# [PROBLEM DETAILS]
Find every line in the records below that contains "subsubsection", and copy it.

# [THE DATA]

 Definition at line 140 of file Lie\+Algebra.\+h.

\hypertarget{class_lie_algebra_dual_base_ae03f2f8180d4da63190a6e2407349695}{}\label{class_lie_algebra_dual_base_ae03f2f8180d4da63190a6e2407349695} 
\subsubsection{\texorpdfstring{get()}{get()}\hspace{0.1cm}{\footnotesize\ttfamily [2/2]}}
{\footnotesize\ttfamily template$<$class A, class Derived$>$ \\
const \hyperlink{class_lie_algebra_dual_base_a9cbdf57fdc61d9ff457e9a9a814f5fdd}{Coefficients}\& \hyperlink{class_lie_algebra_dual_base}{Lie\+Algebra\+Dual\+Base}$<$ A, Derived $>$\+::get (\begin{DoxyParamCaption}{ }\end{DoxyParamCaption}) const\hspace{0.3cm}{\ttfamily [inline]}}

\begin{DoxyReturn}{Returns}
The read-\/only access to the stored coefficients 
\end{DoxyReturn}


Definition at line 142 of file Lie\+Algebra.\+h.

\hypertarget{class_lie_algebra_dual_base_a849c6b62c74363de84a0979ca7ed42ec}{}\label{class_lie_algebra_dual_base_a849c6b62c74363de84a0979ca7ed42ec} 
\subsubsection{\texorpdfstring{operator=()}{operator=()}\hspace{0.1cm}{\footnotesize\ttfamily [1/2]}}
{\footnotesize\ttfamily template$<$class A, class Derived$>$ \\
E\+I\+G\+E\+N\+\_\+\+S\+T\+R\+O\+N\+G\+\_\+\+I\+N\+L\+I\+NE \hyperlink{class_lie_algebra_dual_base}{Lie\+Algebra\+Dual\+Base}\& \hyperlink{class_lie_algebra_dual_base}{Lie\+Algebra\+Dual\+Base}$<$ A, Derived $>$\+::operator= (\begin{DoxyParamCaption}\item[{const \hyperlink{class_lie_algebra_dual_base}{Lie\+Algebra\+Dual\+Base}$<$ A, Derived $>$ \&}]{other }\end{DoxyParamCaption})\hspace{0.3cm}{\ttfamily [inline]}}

# [ANSWER SECTION]
\subsubsection{\texorpdfstring{get()}{get()}\hspace{0.1cm}{\footnotesize\ttfamily [2/2]}}
\subsubsection{\texorpdfstring{operator=()}{operator=()}\hspace{0.1cm}{\footnotesize\ttfamily [1/2]}}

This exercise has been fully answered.